**Work item**
All of the entries must appear again exactly as written.

**Input data**
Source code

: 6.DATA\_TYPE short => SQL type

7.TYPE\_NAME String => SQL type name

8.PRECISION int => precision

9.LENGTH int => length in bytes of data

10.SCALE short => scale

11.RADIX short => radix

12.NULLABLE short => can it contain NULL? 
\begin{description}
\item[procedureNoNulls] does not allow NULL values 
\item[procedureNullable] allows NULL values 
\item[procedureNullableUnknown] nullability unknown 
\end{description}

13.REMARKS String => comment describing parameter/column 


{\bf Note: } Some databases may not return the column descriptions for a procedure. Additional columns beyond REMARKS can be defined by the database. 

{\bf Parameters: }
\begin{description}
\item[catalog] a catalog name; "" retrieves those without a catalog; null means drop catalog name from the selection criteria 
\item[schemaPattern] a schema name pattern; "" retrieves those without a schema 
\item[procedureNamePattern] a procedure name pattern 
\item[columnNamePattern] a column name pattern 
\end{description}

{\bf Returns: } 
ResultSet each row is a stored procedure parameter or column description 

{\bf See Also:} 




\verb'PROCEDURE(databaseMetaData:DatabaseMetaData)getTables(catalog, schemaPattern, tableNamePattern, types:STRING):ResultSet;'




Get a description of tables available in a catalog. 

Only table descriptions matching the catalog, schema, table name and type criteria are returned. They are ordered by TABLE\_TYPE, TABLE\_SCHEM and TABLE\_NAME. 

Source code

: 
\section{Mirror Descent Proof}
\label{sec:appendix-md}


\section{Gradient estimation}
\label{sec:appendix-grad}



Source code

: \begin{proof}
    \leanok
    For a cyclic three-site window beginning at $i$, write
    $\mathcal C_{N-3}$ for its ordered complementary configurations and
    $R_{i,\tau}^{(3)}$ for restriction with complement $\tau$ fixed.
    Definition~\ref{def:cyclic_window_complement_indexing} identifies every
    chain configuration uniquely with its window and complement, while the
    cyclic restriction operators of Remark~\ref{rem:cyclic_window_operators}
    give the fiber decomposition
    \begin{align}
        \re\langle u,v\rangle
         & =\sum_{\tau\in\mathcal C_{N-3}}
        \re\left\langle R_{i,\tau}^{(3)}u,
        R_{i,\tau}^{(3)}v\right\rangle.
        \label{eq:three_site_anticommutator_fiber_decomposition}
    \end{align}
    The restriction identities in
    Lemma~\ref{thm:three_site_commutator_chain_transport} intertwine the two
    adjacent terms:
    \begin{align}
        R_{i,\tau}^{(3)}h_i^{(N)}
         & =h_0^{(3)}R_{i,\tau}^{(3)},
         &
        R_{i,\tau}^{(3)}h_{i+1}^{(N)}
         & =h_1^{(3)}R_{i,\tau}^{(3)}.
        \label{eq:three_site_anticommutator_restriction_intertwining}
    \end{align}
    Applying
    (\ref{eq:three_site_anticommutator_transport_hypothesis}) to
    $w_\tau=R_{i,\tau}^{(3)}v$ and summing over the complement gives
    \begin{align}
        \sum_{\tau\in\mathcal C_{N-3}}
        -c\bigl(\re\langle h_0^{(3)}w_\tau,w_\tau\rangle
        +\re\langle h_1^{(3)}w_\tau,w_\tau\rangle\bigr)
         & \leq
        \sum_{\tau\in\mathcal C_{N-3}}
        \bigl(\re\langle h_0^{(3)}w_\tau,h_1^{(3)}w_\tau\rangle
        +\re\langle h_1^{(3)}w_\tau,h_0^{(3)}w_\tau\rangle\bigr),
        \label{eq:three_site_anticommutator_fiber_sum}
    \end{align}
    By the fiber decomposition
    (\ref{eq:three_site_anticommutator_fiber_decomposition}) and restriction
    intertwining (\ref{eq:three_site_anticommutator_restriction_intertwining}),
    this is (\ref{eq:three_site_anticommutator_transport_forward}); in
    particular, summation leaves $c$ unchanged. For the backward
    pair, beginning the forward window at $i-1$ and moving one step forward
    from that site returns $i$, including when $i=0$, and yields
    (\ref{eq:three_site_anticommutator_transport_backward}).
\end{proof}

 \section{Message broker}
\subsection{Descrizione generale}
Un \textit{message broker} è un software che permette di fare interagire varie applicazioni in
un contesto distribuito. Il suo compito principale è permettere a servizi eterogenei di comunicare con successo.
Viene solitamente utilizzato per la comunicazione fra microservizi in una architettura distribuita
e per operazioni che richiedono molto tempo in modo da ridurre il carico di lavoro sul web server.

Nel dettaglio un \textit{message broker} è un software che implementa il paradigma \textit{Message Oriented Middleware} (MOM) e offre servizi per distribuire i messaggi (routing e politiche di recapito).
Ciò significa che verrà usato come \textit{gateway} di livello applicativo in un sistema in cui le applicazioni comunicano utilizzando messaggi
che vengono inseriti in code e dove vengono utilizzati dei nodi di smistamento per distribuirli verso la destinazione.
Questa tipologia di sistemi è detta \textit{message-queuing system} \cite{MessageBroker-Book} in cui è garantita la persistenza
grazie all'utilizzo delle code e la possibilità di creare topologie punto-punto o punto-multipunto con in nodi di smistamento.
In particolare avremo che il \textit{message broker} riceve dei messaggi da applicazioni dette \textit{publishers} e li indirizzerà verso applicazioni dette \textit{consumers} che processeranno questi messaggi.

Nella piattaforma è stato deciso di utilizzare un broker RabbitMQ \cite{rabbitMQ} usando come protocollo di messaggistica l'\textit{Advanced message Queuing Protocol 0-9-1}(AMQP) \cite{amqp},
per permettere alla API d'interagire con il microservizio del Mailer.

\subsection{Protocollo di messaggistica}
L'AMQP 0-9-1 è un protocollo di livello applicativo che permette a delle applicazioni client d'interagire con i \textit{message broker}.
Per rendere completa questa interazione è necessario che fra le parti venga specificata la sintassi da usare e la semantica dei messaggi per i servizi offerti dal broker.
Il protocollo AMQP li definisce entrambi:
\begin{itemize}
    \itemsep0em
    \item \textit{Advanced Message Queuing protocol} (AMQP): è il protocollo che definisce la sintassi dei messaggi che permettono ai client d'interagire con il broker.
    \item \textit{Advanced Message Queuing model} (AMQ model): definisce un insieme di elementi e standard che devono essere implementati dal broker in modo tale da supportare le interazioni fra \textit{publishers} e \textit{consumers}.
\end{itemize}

**Finished task**
Source code

: 6.DATA\_TYPE short => SQL type

7.TYPE\_NAME String => SQL type name

8.PRECISION int => precision

9.LENGTH int => length in bytes of data

10.SCALE short => scale

11.RADIX short => radix

12.NULLABLE short => can it contain NULL? 
\begin{description}
\item[procedureNoNulls] does not allow NULL values 
\item[procedureNullable] allows NULL values 
\item[procedureNullableUnknown] nullability unknown 
\end{description}

13.REMARKS String => comment describing parameter/column 


{\bf Note: } Some databases may not return the column descriptions for a procedure. Additional columns beyond REMARKS can be defined by the database. 

{\bf Parameters: }
\begin{description}
\item[catalog] a catalog name; "" retrieves those without a catalog; null means drop catalog name from the selection criteria 
\item[schemaPattern] a schema name pattern; "" retrieves those without a schema 
\item[procedureNamePattern] a procedure name pattern 
\item[columnNamePattern] a column name pattern 
\end{description}

{\bf Returns: } 
ResultSet each row is a stored procedure parameter or column description 

{\bf See Also:} 




\verb'PROCEDURE(databaseMetaData:DatabaseMetaData)getTables(catalog, schemaPattern, tableNamePattern, types:STRING):ResultSet;'




Get a description of tables available in a catalog. 

Only table descriptions matching the catalog, schema, table name and type criteria are returned. They are ordered by TABLE\_TYPE, TABLE\_SCHEM and TABLE\_NAME. 

Source code

: 
\section{Mirror Descent Proof}
\label{sec:appendix-md}


\section{Gradient estimation}
\label{sec:appendix-grad}



Source code

: \begin{proof}
    \leanok
    For a cyclic three-site window beginning at $i$, write
    $\mathcal C_{N-3}$ for its ordered complementary configurations and
    $R_{i,\tau}^{(3)}$ for restriction with complement $\tau$ fixed.
    Definition~\ref{def:cyclic_window_complement_indexing} identifies every
    chain configuration uniquely with its window and complement, while the
    cyclic restriction operators of Remark~\ref{rem:cyclic_window_operators}
    give the fiber decomposition
    \begin{align}
        \re\langle u,v\rangle
         & =\sum_{\tau\in\mathcal C_{N-3}}
        \re\left\langle R_{i,\tau}^{(3)}u,
        R_{i,\tau}^{(3)}v\right\rangle.
        \label{eq:three_site_anticommutator_fiber_decomposition}
    \end{align}
    The restriction identities in
    Lemma~\ref{thm:three_site_commutator_chain_transport} intertwine the two
    adjacent terms:
    \begin{align}
        R_{i,\tau}^{(3)}h_i^{(N)}
         & =h_0^{(3)}R_{i,\tau}^{(3)},
         &
        R_{i,\tau}^{(3)}h_{i+1}^{(N)}
         & =h_1^{(3)}R_{i,\tau}^{(3)}.
        \label{eq:three_site_anticommutator_restriction_intertwining}
    \end{align}
    Applying
    (\ref{eq:three_site_anticommutator_transport_hypothesis}) to
    $w_\tau=R_{i,\tau}^{(3)}v$ and summing over the complement gives
    \begin{align}
        \sum_{\tau\in\mathcal C_{N-3}}
        -c\bigl(\re\langle h_0^{(3)}w_\tau,w_\tau\rangle
        +\re\langle h_1^{(3)}w_\tau,w_\tau\rangle\bigr)
         & \leq
        \sum_{\tau\in\mathcal C_{N-3}}
        \bigl(\re\langle h_0^{(3)}w_\tau,h_1^{(3)}w_\tau\rangle
        +\re\langle h_1^{(3)}w_\tau,h_0^{(3)}w_\tau\rangle\bigr),
        \label{eq:three_site_anticommutator_fiber_sum}
    \end{align}
    By the fiber decomposition
    (\ref{eq:three_site_anticommutator_fiber_decomposition}) and restriction
    intertwining (\ref{eq:three_site_anticommutator_restriction_intertwining}),
    this is (\ref{eq:three_site_anticommutator_transport_forward}); in
    particular, summation leaves $c$ unchanged. For the backward
    pair, beginning the forward window at $i-1$ and moving one step forward
    from that site returns $i$, including when $i=0$, and yields
    (\ref{eq:three_site_anticommutator_transport_backward}).
\end{proof}

 \section{Message broker}
\subsection{Descrizione generale}
Un \textit{message broker} è un software che permette di fare interagire varie applicazioni in
un contesto distribuito. Il suo compito principale è permettere a servizi eterogenei di comunicare con successo.
Viene solitamente utilizzato per la comunicazione fra microservizi in una architettura distribuita
e per operazioni che richiedono molto tempo in modo da ridurre il carico di lavoro sul web server.

Nel dettaglio un \textit{message broker} è un software che implementa il paradigma \textit{Message Oriented Middleware} (MOM) e offre servizi per distribuire i messaggi (routing e politiche di recapito).
Ciò significa che verrà usato come \textit{gateway} di livello applicativo in un sistema in cui le applicazioni comunicano utilizzando messaggi
che vengono inseriti in code e dove vengono utilizzati dei nodi di smistamento per distribuirli verso la destinazione.
Questa tipologia di sistemi è detta \textit{message-queuing system} \cite{MessageBroker-Book} in cui è garantita la persistenza
grazie all'utilizzo delle code e la possibilità di creare topologie punto-punto o punto-multipunto con in nodi di smistamento.
In particolare avremo che il \textit{message broker} riceve dei messaggi da applicazioni dette \textit{publishers} e li indirizzerà verso applicazioni dette \textit{consumers} che processeranno questi messaggi.

Nella piattaforma è stato deciso di utilizzare un broker RabbitMQ \cite{rabbitMQ} usando come protocollo di messaggistica l'\textit{Advanced message Queuing Protocol 0-9-1}(AMQP) \cite{amqp},
per permettere alla API d'interagire con il microservizio del Mailer.

\subsection{Protocollo di messaggistica}
L'AMQP 0-9-1 è un protocollo di livello applicativo che permette a delle applicazioni client d'interagire con i \textit{message broker}.
Per rendere completa questa interazione è necessario che fra le parti venga specificata la sintassi da usare e la semantica dei messaggi per i servizi offerti dal broker.
Il protocollo AMQP li definisce entrambi:
\begin{itemize}
    \itemsep0em
    \item \textit{Advanced Message Queuing protocol} (AMQP): è il protocollo che definisce la sintassi dei messaggi che permettono ai client d'interagire con il broker.
    \item \textit{Advanced Message Queuing model} (AMQ model): definisce un insieme di elementi e standard che devono essere implementati dal broker in modo tale da supportare le interazioni fra \textit{publishers} e \textit{consumers}.
\end{itemize}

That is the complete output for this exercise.